The Steering Group for Human Resources and Mobility (SGHRM) has been playing a leading role in implementing the EPR. During 2009, the SGHRM addressed most aspects of the EPR, resulting in a rich exchange of national experiences. Three working groups produced concrete outcomes in the areas of open recruitment and working conditions, training and skills, monitoring and indicators.
Eight countries developed National Action Plans, others are in the process and some are integrating the EPR implementation in existing national plans. The issue of social security was tackled by an expert group. A feasibility study on a pan-European pension fund is also being finalised.

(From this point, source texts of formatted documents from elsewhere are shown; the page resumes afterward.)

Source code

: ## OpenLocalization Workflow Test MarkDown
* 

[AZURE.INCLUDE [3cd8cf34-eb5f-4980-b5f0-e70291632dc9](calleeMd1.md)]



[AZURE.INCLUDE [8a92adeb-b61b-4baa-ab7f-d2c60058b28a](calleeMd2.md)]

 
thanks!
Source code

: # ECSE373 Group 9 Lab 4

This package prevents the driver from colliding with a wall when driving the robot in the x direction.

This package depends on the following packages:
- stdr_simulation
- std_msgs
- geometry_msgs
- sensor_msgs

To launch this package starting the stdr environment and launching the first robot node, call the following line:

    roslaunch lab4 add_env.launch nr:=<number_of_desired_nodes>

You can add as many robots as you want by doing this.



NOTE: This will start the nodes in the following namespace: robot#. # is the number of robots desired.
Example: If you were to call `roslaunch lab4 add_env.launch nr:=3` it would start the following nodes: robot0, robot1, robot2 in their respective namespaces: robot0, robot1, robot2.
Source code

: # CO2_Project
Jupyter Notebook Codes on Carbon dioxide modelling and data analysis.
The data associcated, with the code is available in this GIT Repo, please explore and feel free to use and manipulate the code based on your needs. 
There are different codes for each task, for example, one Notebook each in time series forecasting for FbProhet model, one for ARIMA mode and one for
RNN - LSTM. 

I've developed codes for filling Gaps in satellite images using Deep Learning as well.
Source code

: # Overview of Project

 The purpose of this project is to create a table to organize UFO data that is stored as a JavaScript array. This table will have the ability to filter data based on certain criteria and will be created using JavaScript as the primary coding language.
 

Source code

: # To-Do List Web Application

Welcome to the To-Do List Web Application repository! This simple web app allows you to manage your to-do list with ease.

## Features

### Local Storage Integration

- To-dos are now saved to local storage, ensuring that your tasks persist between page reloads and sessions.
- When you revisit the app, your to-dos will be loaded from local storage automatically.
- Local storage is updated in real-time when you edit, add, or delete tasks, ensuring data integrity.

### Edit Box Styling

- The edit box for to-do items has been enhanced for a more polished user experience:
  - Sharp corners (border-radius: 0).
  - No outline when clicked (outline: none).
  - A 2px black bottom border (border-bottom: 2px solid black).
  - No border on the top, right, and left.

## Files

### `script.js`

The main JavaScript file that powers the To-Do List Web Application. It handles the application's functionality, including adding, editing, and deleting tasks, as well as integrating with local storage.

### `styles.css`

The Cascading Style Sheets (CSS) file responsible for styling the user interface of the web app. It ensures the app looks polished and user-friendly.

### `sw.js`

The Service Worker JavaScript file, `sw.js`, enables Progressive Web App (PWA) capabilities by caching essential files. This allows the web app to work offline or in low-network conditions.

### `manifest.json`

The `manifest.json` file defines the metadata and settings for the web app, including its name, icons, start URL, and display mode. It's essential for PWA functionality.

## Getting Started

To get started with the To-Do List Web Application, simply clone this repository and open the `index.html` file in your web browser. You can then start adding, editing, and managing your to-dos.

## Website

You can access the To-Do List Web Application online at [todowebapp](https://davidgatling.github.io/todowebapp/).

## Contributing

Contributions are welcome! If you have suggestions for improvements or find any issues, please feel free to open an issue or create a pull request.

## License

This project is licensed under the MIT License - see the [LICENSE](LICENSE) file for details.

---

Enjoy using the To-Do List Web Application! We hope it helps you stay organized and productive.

While work will continue on the implementation of the EPR - including social security coordination and supplementary pension schemes - new axes and focuses for action appear:
- attracting and retaining more young women and men in research and science via the Europe 2020 flagship initiative 'Youth on the move';
- fostering researchers career progression with an adequate work-life balance;
- in line with the Europe 2020 flagship initiative ' Agenda for new skills and jobs', applying the flexicurity principles to researchers as part of the exit strategy out of the crisis.
3.3. ERA initiative on Joint Programming
Joint Programming is a process to tackle the mismatch between the European or global scale of today's societal challenges and the national or regional nature of the instruments available to address them.
An intense debate on the modalities of Joint Programming took place in the course of 2009, with good progress achieved by the end of the year. In the High-level Group on Joint Programming (GPC), a dedicated configuration of CREST, Member States - supported by the Commission - worked on the identification and preparation of Joint Programming Initiatives, as well as on the development of voluntary guidelines for framework conditions for Joint Programming.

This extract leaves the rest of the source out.